Work item
Whenever a line in the data below includes the string "texorpdfstring", copy it out.

Records provided
·····

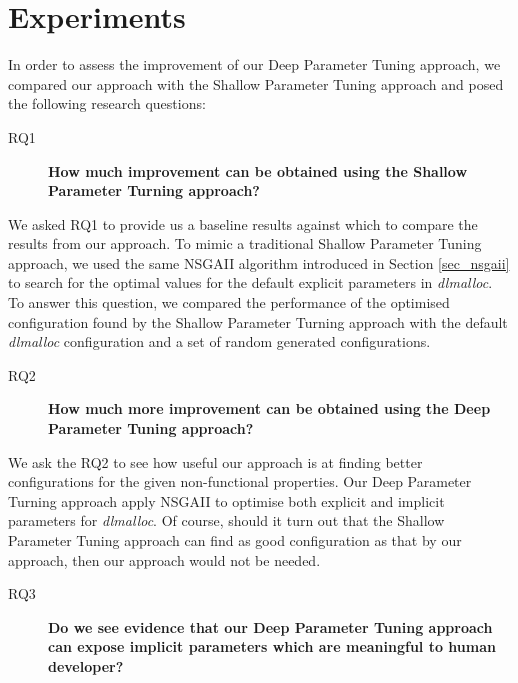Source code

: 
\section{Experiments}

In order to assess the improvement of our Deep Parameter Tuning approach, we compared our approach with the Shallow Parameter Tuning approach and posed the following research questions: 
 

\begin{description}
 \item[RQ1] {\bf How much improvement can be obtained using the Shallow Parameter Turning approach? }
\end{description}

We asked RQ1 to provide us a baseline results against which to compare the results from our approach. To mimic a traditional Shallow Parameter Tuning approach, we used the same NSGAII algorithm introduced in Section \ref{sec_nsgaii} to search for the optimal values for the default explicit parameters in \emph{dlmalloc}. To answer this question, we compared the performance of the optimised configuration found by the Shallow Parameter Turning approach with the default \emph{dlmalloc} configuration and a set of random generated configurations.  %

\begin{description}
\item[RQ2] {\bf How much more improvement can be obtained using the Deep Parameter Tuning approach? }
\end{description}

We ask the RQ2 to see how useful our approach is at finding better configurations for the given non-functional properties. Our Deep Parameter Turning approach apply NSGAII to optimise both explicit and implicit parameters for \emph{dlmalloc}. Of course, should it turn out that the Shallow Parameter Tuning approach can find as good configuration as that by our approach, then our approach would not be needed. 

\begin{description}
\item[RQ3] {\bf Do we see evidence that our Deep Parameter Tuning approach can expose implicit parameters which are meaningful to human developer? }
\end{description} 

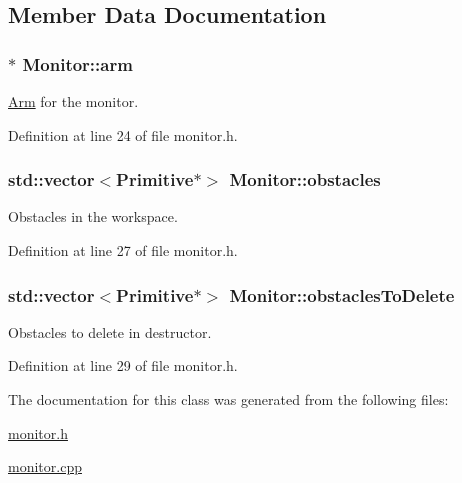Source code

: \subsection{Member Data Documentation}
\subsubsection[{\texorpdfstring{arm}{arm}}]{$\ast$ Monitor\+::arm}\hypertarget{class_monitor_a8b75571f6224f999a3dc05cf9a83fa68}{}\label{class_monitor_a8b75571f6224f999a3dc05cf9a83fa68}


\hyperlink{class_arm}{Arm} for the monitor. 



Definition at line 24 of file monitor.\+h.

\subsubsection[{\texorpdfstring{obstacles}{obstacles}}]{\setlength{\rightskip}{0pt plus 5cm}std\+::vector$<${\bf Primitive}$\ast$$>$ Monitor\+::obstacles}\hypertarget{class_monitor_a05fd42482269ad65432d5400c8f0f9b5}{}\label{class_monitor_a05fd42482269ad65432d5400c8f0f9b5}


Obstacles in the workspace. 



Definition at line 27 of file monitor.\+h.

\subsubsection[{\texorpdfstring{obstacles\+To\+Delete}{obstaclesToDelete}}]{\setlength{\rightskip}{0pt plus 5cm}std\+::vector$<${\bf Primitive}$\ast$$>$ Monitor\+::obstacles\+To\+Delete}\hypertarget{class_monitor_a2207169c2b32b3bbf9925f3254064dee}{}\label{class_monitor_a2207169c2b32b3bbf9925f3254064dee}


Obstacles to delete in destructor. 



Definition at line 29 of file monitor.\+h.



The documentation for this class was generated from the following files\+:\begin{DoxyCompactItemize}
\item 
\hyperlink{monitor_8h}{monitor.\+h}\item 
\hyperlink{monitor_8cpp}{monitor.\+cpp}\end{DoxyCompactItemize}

·····

Exercise response
\subsubsection[{\texorpdfstring{arm}{arm}}]{$\ast$ Monitor\+::arm}\hypertarget{class_monitor_a8b75571f6224f999a3dc05cf9a83fa68}{}\label{class_monitor_a8b75571f6224f999a3dc05cf9a83fa68}
\subsubsection[{\texorpdfstring{obstacles}{obstacles}}]{\setlength{\rightskip}{0pt plus 5cm}std\+::vector$<${\bf Primitive}$\ast$$>$ Monitor\+::obstacles}\hypertarget{class_monitor_a05fd42482269ad65432d5400c8f0f9b5}{}\label{class_monitor_a05fd42482269ad65432d5400c8f0f9b5}
\subsubsection[{\texorpdfstring{obstacles\+To\+Delete}{obstaclesToDelete}}]{\setlength{\rightskip}{0pt plus 5cm}std\+::vector$<${\bf Primitive}$\ast$$>$ Monitor\+::obstacles\+To\+Delete}\hypertarget{class_monitor_a2207169c2b32b3bbf9925f3254064dee}{}\label{class_monitor_a2207169c2b32b3bbf9925f3254064dee}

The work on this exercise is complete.